Grants and Contracts Details


This project aims to more thoroughly understand how to manipulate the solvation environment of ionic liquids (ILs) confined within nanopores so that recent advances in homogeneous IL-based catalysts can be translated to heterogeneous thin film, membrane and particle systems for the engineering of chemical reactions and separations. ILs are compounds made up of pairs of oppositely charged ions that are present in the liquid state at or near room temperature. They have been adopted widely as solvents in catalysis because of their ability to dissolve a variety of materials (including otherwise difficult to dissolve biopolymers such as cellulose and lignin), their low volatility, and their favorable polar environment.

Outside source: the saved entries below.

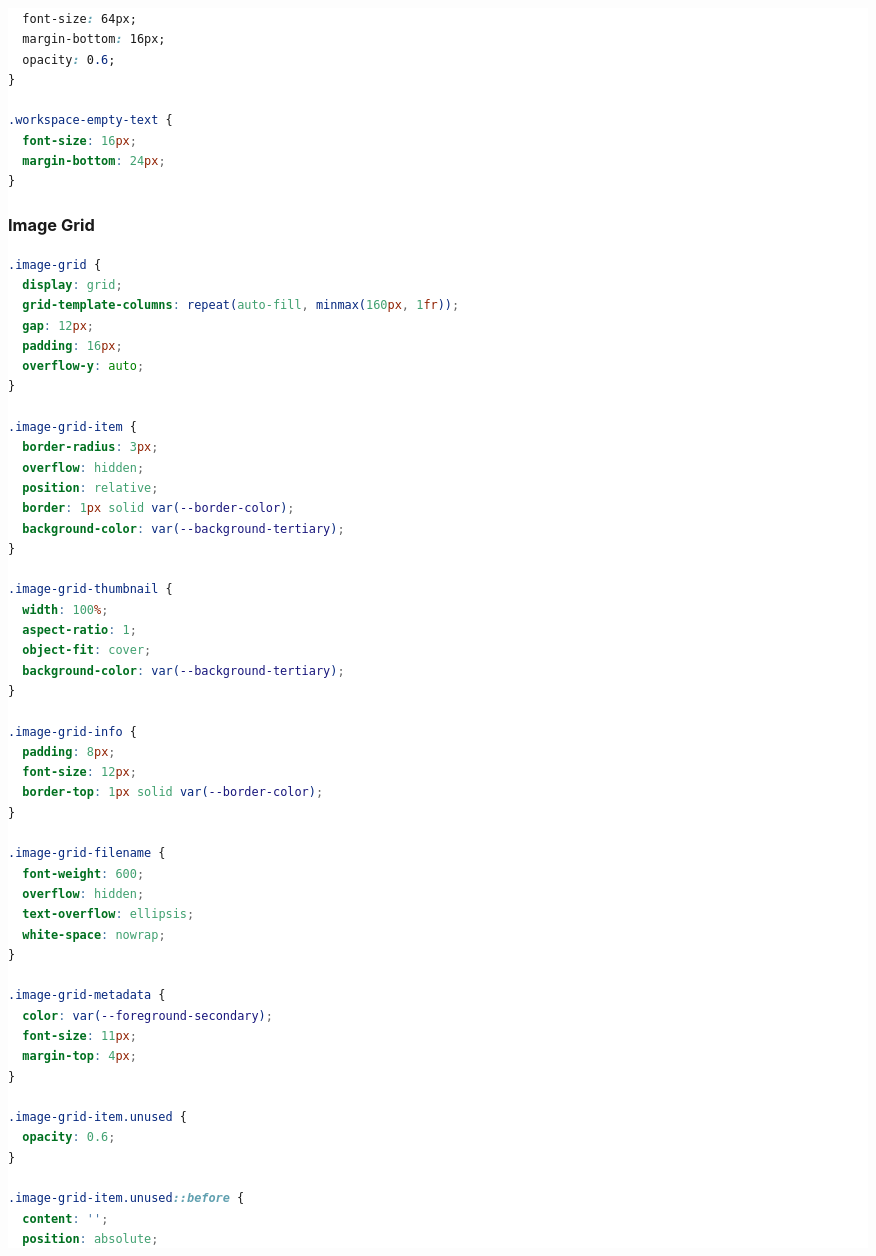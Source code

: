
 ```css
  font-size: 64px;
  margin-bottom: 16px;
  opacity: 0.6;
}

.workspace-empty-text {
  font-size: 16px;
  margin-bottom: 24px;
}
```

### Image Grid

```css
.image-grid {
  display: grid;
  grid-template-columns: repeat(auto-fill, minmax(160px, 1fr));
  gap: 12px;
  padding: 16px;
  overflow-y: auto;
}

.image-grid-item {
  border-radius: 3px;
  overflow: hidden;
  position: relative;
  border: 1px solid var(--border-color);
  background-color: var(--background-tertiary);
}

.image-grid-thumbnail {
  width: 100%;
  aspect-ratio: 1;
  object-fit: cover;
  background-color: var(--background-tertiary);
}

.image-grid-info {
  padding: 8px;
  font-size: 12px;
  border-top: 1px solid var(--border-color);
}

.image-grid-filename {
  font-weight: 600;
  overflow: hidden;
  text-overflow: ellipsis;
  white-space: nowrap;
}

.image-grid-metadata {
  color: var(--foreground-secondary);
  font-size: 11px;
  margin-top: 4px;
}

.image-grid-item.unused {
  opacity: 0.6;
}

.image-grid-item.unused::before {
  content: '';
  position: absolute;
```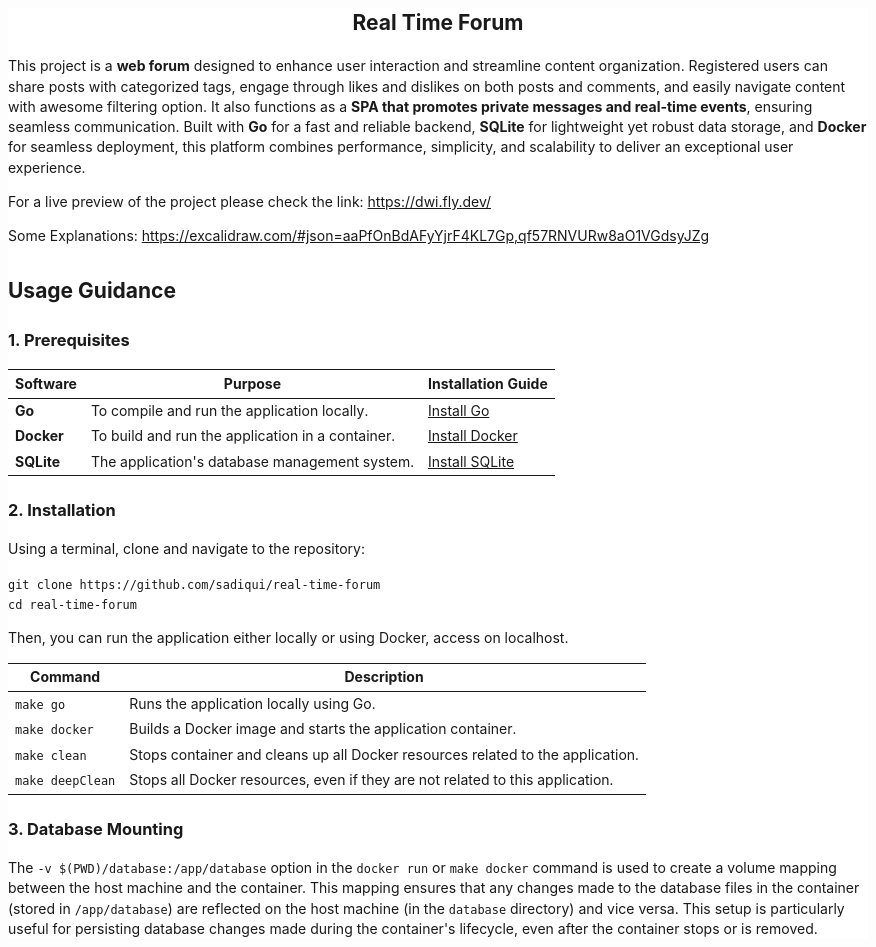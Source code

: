 <h2 align="center">Real Time Forum</h2>

This project is a **web forum** designed to enhance user interaction and streamline content organization. Registered users can share posts with categorized tags, engage through likes and dislikes on both posts and comments, and easily navigate content with awesome filtering option. It also functions as a **SPA that promotes private messages and real-time events**, ensuring seamless communication. Built with **Go** for a fast and reliable backend, **SQLite** for lightweight yet robust data storage, and **Docker** for seamless deployment, this platform combines performance, simplicity, and scalability to deliver an exceptional user experience.

For a live preview of the project please check the link:
https://dwi.fly.dev/

Some Explanations:
https://excalidraw.com/#json=aaPfOnBdAFyYjrF4KL7Gp,qf57RNVURw8aO1VGdsyJZg

## Usage Guidance

### 1. Prerequisites

| Software   | Purpose                                          | Installation Guide                                     |
|------------|--------------------------------------------------|--------------------------------------------------------|
| **Go**     | To compile and run the application locally.      | [Install Go](https://go.dev/doc/install)               |
| **Docker** | To build and run the application in a container. | [Install Docker](https://docs.docker.com/get-docker/)  |
| **SQLite** | The application's database management system.    | [Install SQLite](https://www.sqlite.org/download.html) |

### 2. Installation

Using a terminal, clone and navigate to the repository:

`git clone https://github.com/sadiqui/real-time-forum`  
`cd real-time-forum`

Then, you can run the application either locally or using Docker, access on localhost.

| Command          | Description                                                                    |
|------------------|--------------------------------------------------------------------------------|
| `make go`        | Runs the application locally using Go.                                         |
| `make docker`    | Builds a Docker image and starts the application container.                    |
| `make clean`     | Stops container and cleans up all Docker resources related to the application. |
| `make deepClean` | Stops all Docker resources, even if they are not related to this application.  |

### 3. Database Mounting

The `-v $(PWD)/database:/app/database` option in the `docker run` or `make docker` command is used to create a volume mapping between the host machine and the container. This mapping ensures that any changes made to the database files in the container (stored in `/app/database`) are reflected on the host machine (in the `database` directory) and vice versa. This setup is particularly useful for persisting database changes made during the container's lifecycle, even after the container stops or is removed.
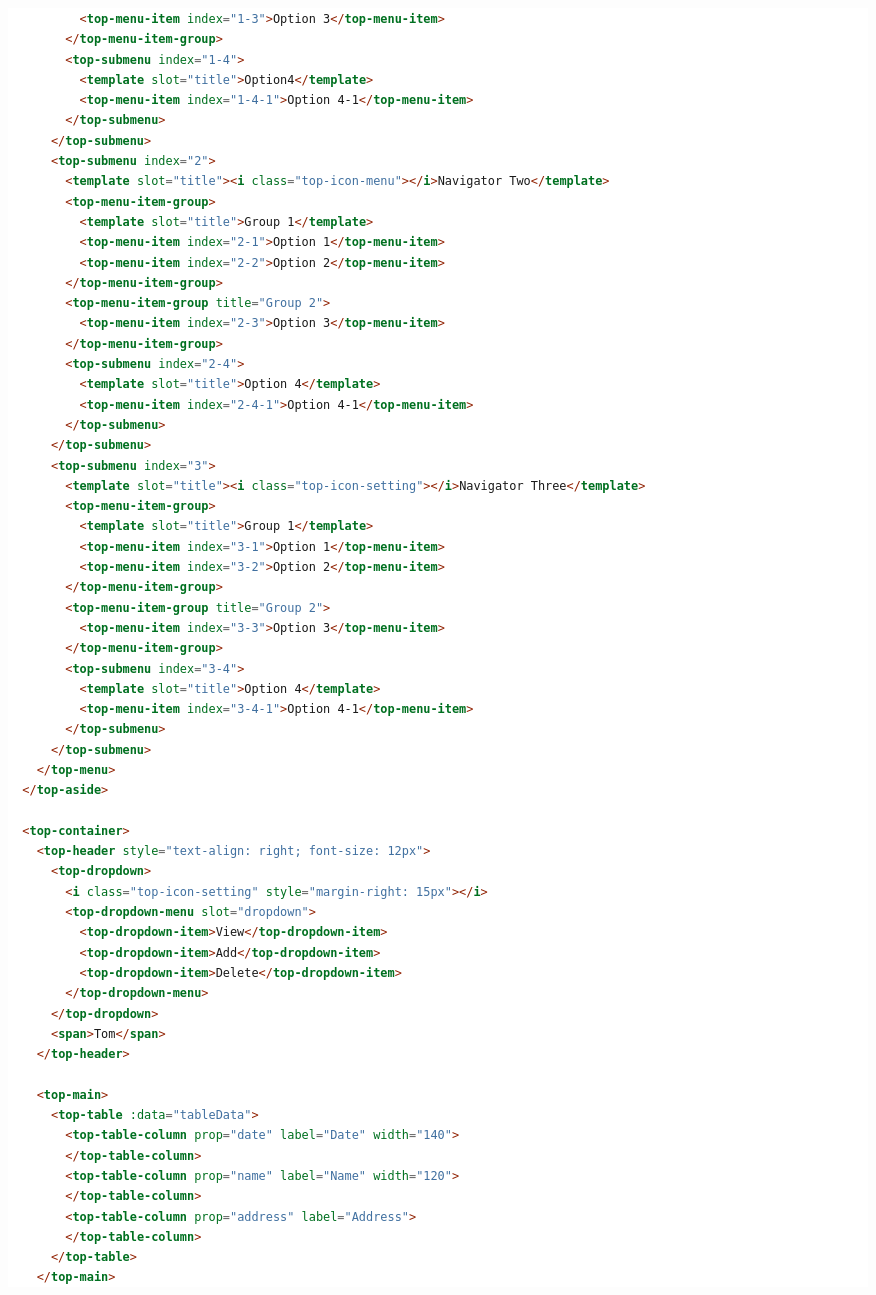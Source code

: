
```html
          <top-menu-item index="1-3">Option 3</top-menu-item>
        </top-menu-item-group>
        <top-submenu index="1-4">
          <template slot="title">Option4</template>
          <top-menu-item index="1-4-1">Option 4-1</top-menu-item>
        </top-submenu>
      </top-submenu>
      <top-submenu index="2">
        <template slot="title"><i class="top-icon-menu"></i>Navigator Two</template>
        <top-menu-item-group>
          <template slot="title">Group 1</template>
          <top-menu-item index="2-1">Option 1</top-menu-item>
          <top-menu-item index="2-2">Option 2</top-menu-item>
        </top-menu-item-group>
        <top-menu-item-group title="Group 2">
          <top-menu-item index="2-3">Option 3</top-menu-item>
        </top-menu-item-group>
        <top-submenu index="2-4">
          <template slot="title">Option 4</template>
          <top-menu-item index="2-4-1">Option 4-1</top-menu-item>
        </top-submenu>
      </top-submenu>
      <top-submenu index="3">
        <template slot="title"><i class="top-icon-setting"></i>Navigator Three</template>
        <top-menu-item-group>
          <template slot="title">Group 1</template>
          <top-menu-item index="3-1">Option 1</top-menu-item>
          <top-menu-item index="3-2">Option 2</top-menu-item>
        </top-menu-item-group>
        <top-menu-item-group title="Group 2">
          <top-menu-item index="3-3">Option 3</top-menu-item>
        </top-menu-item-group>
        <top-submenu index="3-4">
          <template slot="title">Option 4</template>
          <top-menu-item index="3-4-1">Option 4-1</top-menu-item>
        </top-submenu>
      </top-submenu>
    </top-menu>
  </top-aside>
  
  <top-container>
    <top-header style="text-align: right; font-size: 12px">
      <top-dropdown>
        <i class="top-icon-setting" style="margin-right: 15px"></i>
        <top-dropdown-menu slot="dropdown">
          <top-dropdown-item>View</top-dropdown-item>
          <top-dropdown-item>Add</top-dropdown-item>
          <top-dropdown-item>Delete</top-dropdown-item>
        </top-dropdown-menu>
      </top-dropdown>
      <span>Tom</span>
    </top-header>
    
    <top-main>
      <top-table :data="tableData">
        <top-table-column prop="date" label="Date" width="140">
        </top-table-column>
        <top-table-column prop="name" label="Name" width="120">
        </top-table-column>
        <top-table-column prop="address" label="Address">
        </top-table-column>
      </top-table>
    </top-main>
```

Despite these advantages, ILs are still relatively expensive so their use as bulk solvents with homogeneous catalysts is not desirable for all applications. Here, we investigate the loading of ILs into the oriented, well defined pores of surfactant-templated thin metal oxide films. Silicon dioxide is used as the base material because of its versatility in synthesis and functionalization. The goals are (1) to measure the local structure and solvation environment of ILs loaded into the pores as a function of pore size, type of IL and functionalization of the pore with IL-like ligands, (2) to use fluorescent and spectroscopic probes to learn to tune the local environment of traditional (e.g. chromium) and greener (e.g. aluminum) transition metals and their ligands, to give catalytic activities comparable to or better than in homogeneous catalysts, and (3) to use what is learned about IL immobilization to move toward systems able to provide stable, effective catalysis for catalysis of solutes dissolved in water.